Frei nach „Drei Schwestern“ von Anton Tschechow handelt das Stück vordergründig von „Drei missratenen Geburtstagen“:

Irina feiert Geburtstag. Eine coole Party mit Tanz und vielen Gästen soll es werden. Doch Irina ist angeödet, es sind bl0ß wieder nur Verwandte da und niemand hat getanzt. Außerdem hat Bruder Andrej seine neue, bereits schwangere Freundin mitgebracht. Auch Irinas Schwestern Olga und Mascha tragen nicht gerade zur Erheiterung bei: Mascha ist gefangen in einer lieblosen Ehe und verguckt sich prompt in Andrejs einzigen, verheirateten Freund Georg.

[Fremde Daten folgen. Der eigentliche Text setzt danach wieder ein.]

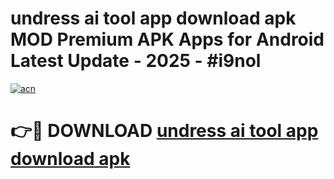 # undress ai tool app download apk MOD Premium APK Apps for Android Latest Update - 2025 - #i9nol

[![acn](https://github.com/user-attachments/assets/0f9c940e-d8b0-45ae-aac7-cd30a18b3e1c)](https://app.mediaupload.pro?title=undress_ai_tool_app_download_apk&ref=20F)

# 👉🔴 DOWNLOAD [undress ai tool app download apk](https://app.mediaupload.pro?title=undress_ai_tool_app_download_apk&ref=20F)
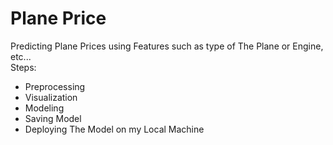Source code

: # Plane Price

Predicting Plane Prices using Features such as type of The Plane or Engine, etc...  
Steps:  
- Preprocessing
- Visualization
- Modeling
- Saving Model
- Deploying The Model on my Local Machine
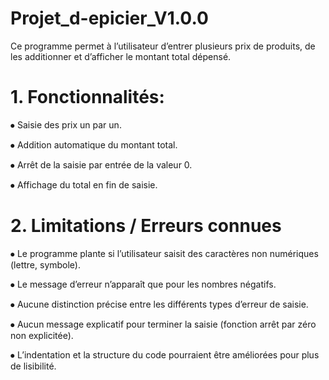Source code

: # Projet_d-epicier_V1.0.0
Ce programme permet à l’utilisateur d’entrer plusieurs prix de produits, de les additionner et d’afficher le montant total dépensé.

# 1.	Fonctionnalités:
⦁	Saisie des prix un par un.

⦁	Addition automatique du montant total.

⦁	Arrêt de la saisie par entrée de la valeur 0.

⦁	Affichage du total en fin de saisie.

# 2. Limitations / Erreurs connues
⦁	Le programme plante si l’utilisateur saisit des caractères non numériques (lettre, symbole).

⦁	Le message d’erreur n’apparaît que pour les nombres négatifs.

⦁	Aucune distinction précise entre les différents types d’erreur de saisie.

⦁	Aucun message explicatif pour terminer la saisie (fonction arrêt par zéro non explicitée).

⦁	L’indentation et la structure du code pourraient être améliorées pour plus de lisibilité.

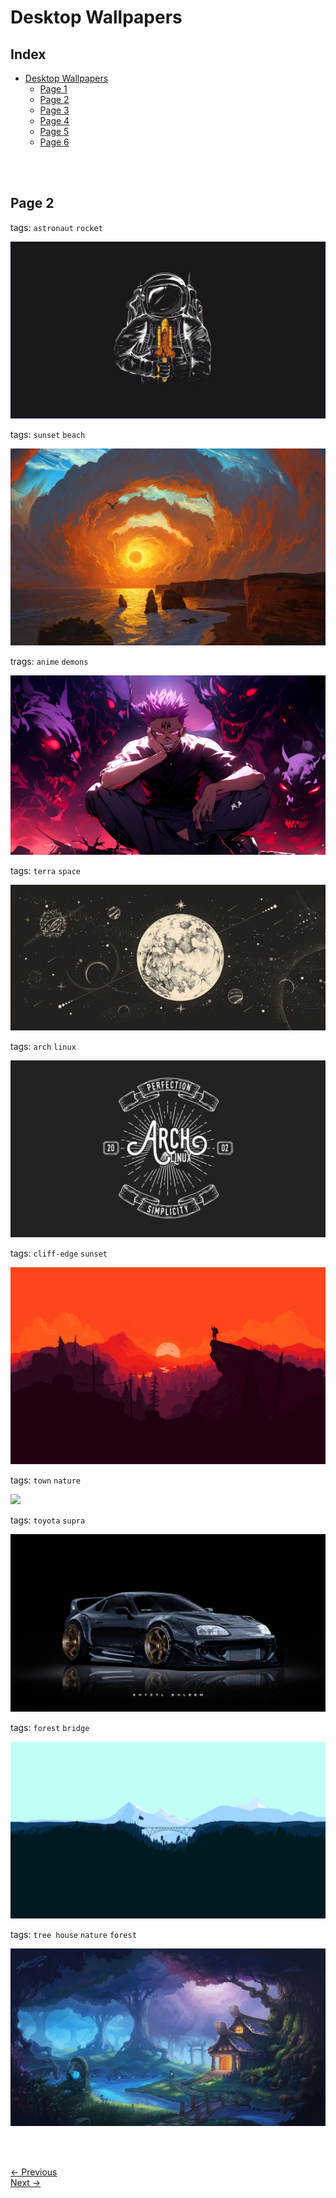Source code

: # Desktop Wallpapers

## Index

- [Desktop Wallpapers](https://github.com/sarkans404/wallpapers/blob/main/Desktop%20Wallpapers.md)
  - [Page 1](https://github.com/sarkans404/wallpapers/blob/main/Pages/page1.md)
  - [Page 2](https://github.com/sarkans404/wallpapers/blob/main/Pages/page2.md)
  - [Page 3](https://github.com/sarkans404/wallpapers/blob/main/Pages/page3.md)
  - [Page 4](https://github.com/sarkans404/wallpapers/blob/main/Pages/page4.md)
  - [Page 5](https://github.com/sarkans404/wallpapers/blob/main/Pages/page5.md)
  - [Page 6](https://github.com/sarkans404/wallpapers/blob/main/Pages/page6.md)



<br><br>

## Page 2

tags: `astronaut` `rocket`

<img src="https://github.com/sarkans404/wallpapers/blob/main/Image/astronaut-rocket.jpg">

<br>

tags: `sunset` `beach`

<img src="https://github.com/sarkans404/wallpapers/blob/main/Image/australia.jpg">

<br>

trags: `anime` `demons`

<img src="https://github.com/sarkans404/wallpapers/blob/main/Image/b3a11a76885e51f067433c05a1d8fb3d.jpg">

<br>

tags: `terra` `space`

<img src="https://github.com/sarkans404/wallpapers/blob/main/Image/be5dd65f0e09c590a8bd7de6d6f72dfc.jpg">

<br>

tags: `arch` `linux`

<img src="https://github.com/sarkans404/wallpapers/blob/main/Image/classic-arch.png">

<br>

tags: `cliff-edge` `sunset`

<img src="https://github.com/sarkans404/wallpapers/blob/main/Image/cliff-edge.jpg">

<br>

tags: `town` `nature`

<img src="https://github.com/sarkans404/wallpapers/blob/main/Image/cute-town-dark.png">

<br>

tags: `toyota` `supra`

<img src="https://github.com/sarkans404/wallpapers/blob/main/Image/fonstola.ru_421272.jpg">

<br>

tags: `forest` `bridge`

<img src="https://github.com/sarkans404/wallpapers/blob/main/Image/forest-bridge.jpg">

<br>

tags: `tree house` `nature` `forest`

<img src="https://github.com/sarkans404/wallpapers/blob/main/Image/forest.png">

<br> <br>

[<- Previous](./page1.md)
<br>
[Next ->](./page2.md)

Olga ist die Alleinverdienerin des Quartetts und muss die ganze Familie über Wasser halten. Denn das Erbe der Eltern ist längst zum Fenster hinausgeworfen und die Familienvilla marode. Doch die ewige Studentin Irina liegt davon unbeeindruckt im Bett und denkt über das nächste Studienfach nach. Auch in den beiden Folgejahren scheitert die traditionelle Geburtstagsfeier dramatisch: an einer neuen Schwangerschaft, einer Affäre, Arbeits- und Perspektivlosigkeit – oder einfach an den falschen Gästen. Der Zusammenhalt der Geschwister wird auf die Probe gestellt und am Ende bleibt die Frage: Brauche ich einen Plan B für mein Leben? Oder reicht auch eine Therapie?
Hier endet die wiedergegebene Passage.